Background: The identification of special types of breast cancer might be of value in assessing prognosis and predicting response to therapy.
Methods: A total of 7372 consecutive patients with immunohistochemically defined luminal invasive breast cancer operated at the European Institute of Oncology between 1997 and 2005 were included. We then explored patterns of recurrence by histological type. Median follow-up was 5.8 years.
Results: Tumors from 5707 patients were classified as invasive ductal cancer (IDC) not otherwise specified (NOS), 851 lobular, 338 mixed ductal and lobular, 250 cribriform, 143 mucinous and 83 tubular carcinomas. Compared with IDC NOS disease-free survival (DFS) was significantly longer in patients with cribriform tumors [5-year DFS 97.9% versus 87.4%; hazard ratio (HR) = 0.48; P = 0.015) and in pooled cribriform plus tubular carcinomas (5-year DFS 98.7% versus 87.4%; HR = 0.45; P = 0.005).

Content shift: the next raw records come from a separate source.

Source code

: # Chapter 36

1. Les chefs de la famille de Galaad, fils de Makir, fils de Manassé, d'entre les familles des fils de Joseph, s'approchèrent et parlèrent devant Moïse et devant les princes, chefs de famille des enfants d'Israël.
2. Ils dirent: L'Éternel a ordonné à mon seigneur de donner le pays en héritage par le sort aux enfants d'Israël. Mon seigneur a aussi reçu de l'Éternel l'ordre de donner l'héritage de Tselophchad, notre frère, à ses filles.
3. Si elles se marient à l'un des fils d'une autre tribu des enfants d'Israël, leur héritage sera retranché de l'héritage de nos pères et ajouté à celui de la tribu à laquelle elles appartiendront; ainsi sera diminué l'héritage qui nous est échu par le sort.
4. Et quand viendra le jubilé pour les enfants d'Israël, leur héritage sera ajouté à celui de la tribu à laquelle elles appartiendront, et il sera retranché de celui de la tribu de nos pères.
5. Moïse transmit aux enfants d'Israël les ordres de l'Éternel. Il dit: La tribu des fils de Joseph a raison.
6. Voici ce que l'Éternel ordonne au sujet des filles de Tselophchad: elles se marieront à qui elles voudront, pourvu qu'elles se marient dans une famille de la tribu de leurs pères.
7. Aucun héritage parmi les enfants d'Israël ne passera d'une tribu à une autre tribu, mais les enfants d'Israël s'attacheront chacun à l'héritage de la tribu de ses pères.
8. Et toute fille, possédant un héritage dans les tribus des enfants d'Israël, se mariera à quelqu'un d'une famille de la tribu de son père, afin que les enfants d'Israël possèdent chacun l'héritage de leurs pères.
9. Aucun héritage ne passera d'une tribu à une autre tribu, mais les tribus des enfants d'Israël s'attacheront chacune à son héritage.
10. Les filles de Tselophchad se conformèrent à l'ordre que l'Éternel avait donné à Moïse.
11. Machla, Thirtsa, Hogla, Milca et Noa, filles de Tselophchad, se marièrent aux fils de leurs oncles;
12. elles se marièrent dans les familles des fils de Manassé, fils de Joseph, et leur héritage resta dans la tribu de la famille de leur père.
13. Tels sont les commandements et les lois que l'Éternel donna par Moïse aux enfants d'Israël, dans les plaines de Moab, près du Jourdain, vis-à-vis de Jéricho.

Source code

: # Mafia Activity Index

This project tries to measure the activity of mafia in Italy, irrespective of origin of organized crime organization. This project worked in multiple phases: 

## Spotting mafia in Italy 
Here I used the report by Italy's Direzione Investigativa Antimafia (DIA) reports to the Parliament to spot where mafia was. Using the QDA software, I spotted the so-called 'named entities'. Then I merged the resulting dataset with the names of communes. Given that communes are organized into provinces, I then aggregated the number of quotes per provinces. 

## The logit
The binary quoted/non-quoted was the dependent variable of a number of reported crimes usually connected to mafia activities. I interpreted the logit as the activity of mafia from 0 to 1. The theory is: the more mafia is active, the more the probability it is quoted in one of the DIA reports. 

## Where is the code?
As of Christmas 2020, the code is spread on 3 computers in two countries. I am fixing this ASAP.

Mucinous tumors presented similar DFS if compared with IDC (5-year DFS 93 % versus 87.4%; HR = 1.03; P = 0.91). Conversely, DFS was poorer for patients with lobular carcinoma (5-year DFS 86.8% versus 87.4%; HR = 1.27; P = 0.01).
Conclusions: The diagnosis of tubular, cribriform and lobular carcinomas carry distinct prognostic implications. The identification of these special types has a significant utility in luminal breast cancer and should be considered in therapeutic algorithms.